Nothing brings me more joy in a foreign country than free Wi-Fi.
I never pay for data or any sort of phone plan overseas. Rather, when travelling, I turn my phone to airplane mode when leaving the wi-fi-comfort of my hotel or hostel.
This is nothing groundbreaking. Airplane mode, for those of you who don’t know, takes your phone offline. Turning it off saves you from forking out a gargantuan amount of money on international roaming costs. It’s nothing new, and unless you’re evading tax and also on a seven-figure salary, I’m sure you do the same.

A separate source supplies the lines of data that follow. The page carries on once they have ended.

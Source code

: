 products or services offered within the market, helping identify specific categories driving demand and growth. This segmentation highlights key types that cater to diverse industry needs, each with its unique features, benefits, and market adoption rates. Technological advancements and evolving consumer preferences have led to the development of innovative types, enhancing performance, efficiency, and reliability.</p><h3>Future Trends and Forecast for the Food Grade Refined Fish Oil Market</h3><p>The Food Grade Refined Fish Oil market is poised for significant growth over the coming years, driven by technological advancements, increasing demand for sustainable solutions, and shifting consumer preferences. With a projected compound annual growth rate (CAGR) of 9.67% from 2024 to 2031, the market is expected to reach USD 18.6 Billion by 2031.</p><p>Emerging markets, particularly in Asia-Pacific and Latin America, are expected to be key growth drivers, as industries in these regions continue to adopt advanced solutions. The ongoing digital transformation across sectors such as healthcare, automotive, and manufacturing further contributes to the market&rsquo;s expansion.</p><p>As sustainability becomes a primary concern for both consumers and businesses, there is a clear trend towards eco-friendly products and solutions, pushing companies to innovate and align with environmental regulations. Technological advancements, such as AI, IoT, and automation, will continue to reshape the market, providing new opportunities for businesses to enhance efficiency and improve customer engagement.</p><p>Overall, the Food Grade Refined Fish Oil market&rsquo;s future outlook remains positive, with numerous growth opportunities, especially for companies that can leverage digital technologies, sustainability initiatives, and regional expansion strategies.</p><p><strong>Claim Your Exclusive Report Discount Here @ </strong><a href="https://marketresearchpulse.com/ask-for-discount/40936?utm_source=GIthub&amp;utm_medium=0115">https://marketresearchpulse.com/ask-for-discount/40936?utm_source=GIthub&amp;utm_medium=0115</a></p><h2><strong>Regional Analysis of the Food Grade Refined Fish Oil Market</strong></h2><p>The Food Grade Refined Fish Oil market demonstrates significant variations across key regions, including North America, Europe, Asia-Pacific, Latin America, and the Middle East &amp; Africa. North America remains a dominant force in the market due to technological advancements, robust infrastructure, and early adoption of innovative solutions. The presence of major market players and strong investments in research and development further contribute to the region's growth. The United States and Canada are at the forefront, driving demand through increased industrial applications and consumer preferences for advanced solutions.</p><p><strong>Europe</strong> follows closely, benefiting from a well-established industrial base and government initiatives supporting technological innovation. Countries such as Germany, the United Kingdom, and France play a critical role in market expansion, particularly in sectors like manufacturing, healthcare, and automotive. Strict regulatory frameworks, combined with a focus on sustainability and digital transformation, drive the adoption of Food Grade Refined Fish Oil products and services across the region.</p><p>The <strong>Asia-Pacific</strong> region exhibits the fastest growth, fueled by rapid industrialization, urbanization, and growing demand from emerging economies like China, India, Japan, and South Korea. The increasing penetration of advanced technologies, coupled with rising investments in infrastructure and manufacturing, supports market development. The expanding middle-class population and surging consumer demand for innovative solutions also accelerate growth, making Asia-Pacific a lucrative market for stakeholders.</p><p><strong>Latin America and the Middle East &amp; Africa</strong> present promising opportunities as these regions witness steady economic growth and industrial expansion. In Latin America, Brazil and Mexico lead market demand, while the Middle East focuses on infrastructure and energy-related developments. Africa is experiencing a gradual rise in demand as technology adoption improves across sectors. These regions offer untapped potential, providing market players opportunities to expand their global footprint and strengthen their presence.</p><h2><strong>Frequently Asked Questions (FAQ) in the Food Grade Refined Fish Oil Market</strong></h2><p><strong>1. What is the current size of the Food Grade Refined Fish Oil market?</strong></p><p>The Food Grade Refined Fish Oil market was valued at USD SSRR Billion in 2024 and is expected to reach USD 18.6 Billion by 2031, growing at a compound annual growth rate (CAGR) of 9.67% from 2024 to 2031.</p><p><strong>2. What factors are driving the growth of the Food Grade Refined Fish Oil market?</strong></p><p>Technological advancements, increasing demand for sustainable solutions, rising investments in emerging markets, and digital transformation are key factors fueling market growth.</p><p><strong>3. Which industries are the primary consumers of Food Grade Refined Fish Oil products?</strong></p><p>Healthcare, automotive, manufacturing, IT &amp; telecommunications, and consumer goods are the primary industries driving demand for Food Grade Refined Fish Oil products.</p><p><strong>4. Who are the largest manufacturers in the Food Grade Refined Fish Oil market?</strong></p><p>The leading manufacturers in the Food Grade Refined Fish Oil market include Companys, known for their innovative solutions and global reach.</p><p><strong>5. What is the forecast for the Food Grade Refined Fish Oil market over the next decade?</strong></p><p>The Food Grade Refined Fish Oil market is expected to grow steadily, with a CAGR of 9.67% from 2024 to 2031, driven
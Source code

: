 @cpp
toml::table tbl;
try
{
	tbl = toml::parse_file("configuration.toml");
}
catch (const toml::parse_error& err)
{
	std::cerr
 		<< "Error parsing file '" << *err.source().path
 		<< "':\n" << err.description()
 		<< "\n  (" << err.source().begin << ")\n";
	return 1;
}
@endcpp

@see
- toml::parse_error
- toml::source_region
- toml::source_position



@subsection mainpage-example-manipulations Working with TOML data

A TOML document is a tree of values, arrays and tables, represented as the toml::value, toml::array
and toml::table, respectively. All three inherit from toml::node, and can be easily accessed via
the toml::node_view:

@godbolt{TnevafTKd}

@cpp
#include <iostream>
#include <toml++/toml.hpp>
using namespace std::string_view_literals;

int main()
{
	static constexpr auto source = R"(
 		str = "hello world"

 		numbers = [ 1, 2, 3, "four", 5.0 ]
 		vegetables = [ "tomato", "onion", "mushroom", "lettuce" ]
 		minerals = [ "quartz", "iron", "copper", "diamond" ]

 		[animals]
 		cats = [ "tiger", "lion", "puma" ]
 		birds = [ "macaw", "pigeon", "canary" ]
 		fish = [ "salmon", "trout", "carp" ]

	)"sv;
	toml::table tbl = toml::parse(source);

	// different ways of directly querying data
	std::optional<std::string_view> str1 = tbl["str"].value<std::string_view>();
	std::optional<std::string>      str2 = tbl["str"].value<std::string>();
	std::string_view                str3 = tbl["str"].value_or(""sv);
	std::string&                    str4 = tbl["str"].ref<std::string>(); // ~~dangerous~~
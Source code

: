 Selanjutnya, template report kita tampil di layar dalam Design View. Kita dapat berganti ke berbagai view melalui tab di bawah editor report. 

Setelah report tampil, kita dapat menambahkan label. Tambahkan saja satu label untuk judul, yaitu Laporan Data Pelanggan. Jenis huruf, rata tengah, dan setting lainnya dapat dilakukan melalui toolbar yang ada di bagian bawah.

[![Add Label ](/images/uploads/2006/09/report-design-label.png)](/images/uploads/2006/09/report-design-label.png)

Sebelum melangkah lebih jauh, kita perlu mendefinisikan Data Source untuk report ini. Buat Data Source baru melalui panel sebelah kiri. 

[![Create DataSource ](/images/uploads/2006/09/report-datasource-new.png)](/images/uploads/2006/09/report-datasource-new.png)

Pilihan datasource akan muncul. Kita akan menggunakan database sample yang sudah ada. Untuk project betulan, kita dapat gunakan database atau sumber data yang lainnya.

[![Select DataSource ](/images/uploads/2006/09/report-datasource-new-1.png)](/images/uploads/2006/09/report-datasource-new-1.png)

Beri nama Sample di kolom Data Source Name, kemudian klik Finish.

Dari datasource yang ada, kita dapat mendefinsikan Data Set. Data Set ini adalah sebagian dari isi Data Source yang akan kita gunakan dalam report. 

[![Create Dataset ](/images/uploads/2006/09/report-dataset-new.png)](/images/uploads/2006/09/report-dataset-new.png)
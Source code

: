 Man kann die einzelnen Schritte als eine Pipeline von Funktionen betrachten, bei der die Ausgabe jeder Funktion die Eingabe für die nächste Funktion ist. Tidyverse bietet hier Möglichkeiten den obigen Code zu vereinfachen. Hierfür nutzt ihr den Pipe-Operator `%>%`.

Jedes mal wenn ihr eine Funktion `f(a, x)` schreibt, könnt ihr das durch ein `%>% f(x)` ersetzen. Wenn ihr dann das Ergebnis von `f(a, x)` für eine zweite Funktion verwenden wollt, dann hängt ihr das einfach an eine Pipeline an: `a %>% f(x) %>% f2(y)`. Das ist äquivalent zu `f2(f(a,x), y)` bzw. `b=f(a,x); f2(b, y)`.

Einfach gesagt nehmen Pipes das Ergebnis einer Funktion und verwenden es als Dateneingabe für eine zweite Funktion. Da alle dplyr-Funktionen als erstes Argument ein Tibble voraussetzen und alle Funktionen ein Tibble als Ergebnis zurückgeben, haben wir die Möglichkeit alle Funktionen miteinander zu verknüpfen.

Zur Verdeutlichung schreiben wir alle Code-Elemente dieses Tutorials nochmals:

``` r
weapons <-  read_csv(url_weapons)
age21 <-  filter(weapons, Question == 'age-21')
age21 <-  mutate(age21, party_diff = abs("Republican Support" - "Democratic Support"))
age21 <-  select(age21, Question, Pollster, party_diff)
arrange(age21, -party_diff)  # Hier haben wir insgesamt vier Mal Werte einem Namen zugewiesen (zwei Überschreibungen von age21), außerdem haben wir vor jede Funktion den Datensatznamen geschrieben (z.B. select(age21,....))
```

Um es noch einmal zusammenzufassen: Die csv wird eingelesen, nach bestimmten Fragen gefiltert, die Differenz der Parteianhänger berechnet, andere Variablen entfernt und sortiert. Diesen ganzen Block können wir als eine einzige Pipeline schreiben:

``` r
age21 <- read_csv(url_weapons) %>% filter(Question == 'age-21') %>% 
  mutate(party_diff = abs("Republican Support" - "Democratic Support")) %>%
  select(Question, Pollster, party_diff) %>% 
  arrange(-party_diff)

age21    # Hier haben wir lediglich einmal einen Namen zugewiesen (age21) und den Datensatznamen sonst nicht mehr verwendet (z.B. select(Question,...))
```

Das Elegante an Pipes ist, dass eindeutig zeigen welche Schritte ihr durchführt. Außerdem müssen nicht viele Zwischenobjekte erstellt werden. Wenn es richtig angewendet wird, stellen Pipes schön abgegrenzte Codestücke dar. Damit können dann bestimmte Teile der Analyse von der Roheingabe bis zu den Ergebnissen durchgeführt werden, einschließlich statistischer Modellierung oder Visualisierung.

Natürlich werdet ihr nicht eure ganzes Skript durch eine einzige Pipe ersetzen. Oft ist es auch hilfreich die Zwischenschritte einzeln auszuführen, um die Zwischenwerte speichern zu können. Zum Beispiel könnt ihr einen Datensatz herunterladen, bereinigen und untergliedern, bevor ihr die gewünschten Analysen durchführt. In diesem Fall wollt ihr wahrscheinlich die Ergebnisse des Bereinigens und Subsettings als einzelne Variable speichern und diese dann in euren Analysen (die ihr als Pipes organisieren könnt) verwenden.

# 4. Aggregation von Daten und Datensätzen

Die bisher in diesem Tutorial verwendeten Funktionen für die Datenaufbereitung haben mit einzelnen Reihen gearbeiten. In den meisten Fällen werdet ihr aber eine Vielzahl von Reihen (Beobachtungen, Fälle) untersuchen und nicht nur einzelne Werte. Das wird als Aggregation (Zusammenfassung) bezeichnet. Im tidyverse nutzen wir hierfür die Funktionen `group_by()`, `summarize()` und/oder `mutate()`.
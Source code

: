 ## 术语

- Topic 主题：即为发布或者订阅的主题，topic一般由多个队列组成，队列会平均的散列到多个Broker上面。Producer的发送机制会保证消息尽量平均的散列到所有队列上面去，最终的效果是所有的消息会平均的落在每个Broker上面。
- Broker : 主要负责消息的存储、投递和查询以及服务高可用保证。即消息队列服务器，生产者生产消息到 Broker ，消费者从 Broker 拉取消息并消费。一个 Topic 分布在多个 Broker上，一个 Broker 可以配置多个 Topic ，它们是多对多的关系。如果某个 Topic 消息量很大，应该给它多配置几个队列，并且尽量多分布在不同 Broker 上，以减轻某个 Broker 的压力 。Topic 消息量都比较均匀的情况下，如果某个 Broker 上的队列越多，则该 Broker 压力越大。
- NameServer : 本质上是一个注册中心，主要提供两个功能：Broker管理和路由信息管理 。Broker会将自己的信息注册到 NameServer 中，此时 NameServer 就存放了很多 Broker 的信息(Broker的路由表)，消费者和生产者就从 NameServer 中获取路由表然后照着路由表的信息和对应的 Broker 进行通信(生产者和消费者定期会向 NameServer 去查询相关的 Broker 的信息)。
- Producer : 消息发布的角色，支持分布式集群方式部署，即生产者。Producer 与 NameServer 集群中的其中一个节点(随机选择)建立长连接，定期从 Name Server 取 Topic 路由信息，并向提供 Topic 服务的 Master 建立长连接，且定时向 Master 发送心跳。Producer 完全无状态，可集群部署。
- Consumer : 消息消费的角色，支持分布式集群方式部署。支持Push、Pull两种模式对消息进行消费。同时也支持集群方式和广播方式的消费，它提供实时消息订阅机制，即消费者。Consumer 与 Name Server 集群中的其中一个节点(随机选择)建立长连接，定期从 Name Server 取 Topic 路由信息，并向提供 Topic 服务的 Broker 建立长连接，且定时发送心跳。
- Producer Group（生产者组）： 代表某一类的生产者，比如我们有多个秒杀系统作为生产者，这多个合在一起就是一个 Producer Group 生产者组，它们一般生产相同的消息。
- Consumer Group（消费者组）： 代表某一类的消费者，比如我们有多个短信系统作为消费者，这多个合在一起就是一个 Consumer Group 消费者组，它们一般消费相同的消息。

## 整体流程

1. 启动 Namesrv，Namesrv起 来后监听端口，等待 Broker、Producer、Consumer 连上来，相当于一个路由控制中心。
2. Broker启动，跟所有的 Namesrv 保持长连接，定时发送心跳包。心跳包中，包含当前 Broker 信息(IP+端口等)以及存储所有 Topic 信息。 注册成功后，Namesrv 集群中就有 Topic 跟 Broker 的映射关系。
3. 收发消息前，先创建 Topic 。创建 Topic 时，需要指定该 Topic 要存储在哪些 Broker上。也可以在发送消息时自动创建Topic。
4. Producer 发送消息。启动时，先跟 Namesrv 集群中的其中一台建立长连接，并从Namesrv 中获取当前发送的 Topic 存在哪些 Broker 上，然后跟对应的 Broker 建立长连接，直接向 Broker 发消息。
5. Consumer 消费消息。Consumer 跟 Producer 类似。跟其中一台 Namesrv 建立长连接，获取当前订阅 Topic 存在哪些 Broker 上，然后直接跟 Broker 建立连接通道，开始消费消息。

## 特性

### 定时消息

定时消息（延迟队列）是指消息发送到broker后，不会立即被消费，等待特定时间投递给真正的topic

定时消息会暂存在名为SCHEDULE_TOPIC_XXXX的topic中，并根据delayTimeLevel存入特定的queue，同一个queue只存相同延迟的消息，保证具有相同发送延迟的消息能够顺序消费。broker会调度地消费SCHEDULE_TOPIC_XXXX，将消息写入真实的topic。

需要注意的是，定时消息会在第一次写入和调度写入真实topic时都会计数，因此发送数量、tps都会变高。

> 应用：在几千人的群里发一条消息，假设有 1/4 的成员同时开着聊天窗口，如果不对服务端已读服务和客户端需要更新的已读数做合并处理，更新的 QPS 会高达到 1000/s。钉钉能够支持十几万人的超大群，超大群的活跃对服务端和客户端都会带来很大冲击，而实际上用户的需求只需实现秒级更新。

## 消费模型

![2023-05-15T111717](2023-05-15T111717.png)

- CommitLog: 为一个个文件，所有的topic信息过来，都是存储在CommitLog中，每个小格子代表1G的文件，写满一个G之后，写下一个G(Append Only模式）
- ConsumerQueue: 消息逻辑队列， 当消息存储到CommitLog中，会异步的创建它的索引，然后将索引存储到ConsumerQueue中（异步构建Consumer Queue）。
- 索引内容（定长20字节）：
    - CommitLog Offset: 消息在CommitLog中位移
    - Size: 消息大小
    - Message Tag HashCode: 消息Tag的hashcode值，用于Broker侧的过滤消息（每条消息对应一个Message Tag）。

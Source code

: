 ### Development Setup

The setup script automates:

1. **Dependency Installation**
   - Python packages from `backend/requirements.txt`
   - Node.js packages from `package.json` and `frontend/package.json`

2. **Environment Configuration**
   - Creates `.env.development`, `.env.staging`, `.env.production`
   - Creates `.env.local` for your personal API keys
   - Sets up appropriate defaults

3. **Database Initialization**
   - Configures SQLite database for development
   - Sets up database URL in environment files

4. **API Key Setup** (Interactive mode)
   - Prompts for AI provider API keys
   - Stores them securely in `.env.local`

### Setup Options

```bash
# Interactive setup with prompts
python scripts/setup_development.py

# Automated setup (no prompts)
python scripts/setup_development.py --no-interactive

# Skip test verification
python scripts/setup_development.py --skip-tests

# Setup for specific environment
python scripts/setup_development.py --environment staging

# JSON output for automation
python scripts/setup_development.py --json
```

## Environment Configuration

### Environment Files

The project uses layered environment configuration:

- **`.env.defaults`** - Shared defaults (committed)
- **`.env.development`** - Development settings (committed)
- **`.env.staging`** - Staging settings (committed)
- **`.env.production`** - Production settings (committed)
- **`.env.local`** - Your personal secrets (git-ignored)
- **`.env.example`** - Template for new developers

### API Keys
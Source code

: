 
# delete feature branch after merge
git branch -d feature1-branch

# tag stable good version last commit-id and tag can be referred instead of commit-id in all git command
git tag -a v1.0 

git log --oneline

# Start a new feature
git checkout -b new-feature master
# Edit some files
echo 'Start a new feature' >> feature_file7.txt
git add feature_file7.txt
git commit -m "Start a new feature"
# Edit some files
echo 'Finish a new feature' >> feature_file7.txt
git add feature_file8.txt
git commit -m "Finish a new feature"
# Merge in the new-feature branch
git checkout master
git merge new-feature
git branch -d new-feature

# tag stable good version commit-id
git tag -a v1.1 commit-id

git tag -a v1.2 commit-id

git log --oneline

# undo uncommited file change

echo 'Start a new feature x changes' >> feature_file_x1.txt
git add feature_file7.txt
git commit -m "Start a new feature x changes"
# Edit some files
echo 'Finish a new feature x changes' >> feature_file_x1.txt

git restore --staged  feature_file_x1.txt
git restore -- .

Recently, I travelled to London, where I put my airplane mode game into hyper-drive. I would make sure to flick my phone to airplane mode before leaving my hotel. I made it my mission to not pay for a single kilobyte of upmarket, well-dressed, British data.
As a result, I wouldn't receive calls or texts while out and about. No Facebook notifications, no Instagram stories, no Tripadvisor reviews of nearby restaurants filled with spite and malice.
Between the hours of 8am and 6pm, my phone was, essentially, a brick. A podcast playing, photo-taking brick.
And I loved it.
Returning to the hotel at the end of each day, my phone would light up with missed calls and updates from friends and family and it was like a drug. A hit so full of ecstasy and overwhelm I elected simply to bathe in my popularity. I had no idea to whom I should respond first.
It was fantastic.
Of course, the amount of correspondence flooding in at the end of each day was no different to the amount I would've received had I left airplane mode off. I was, however, noticeably happier on a day-to-day basis.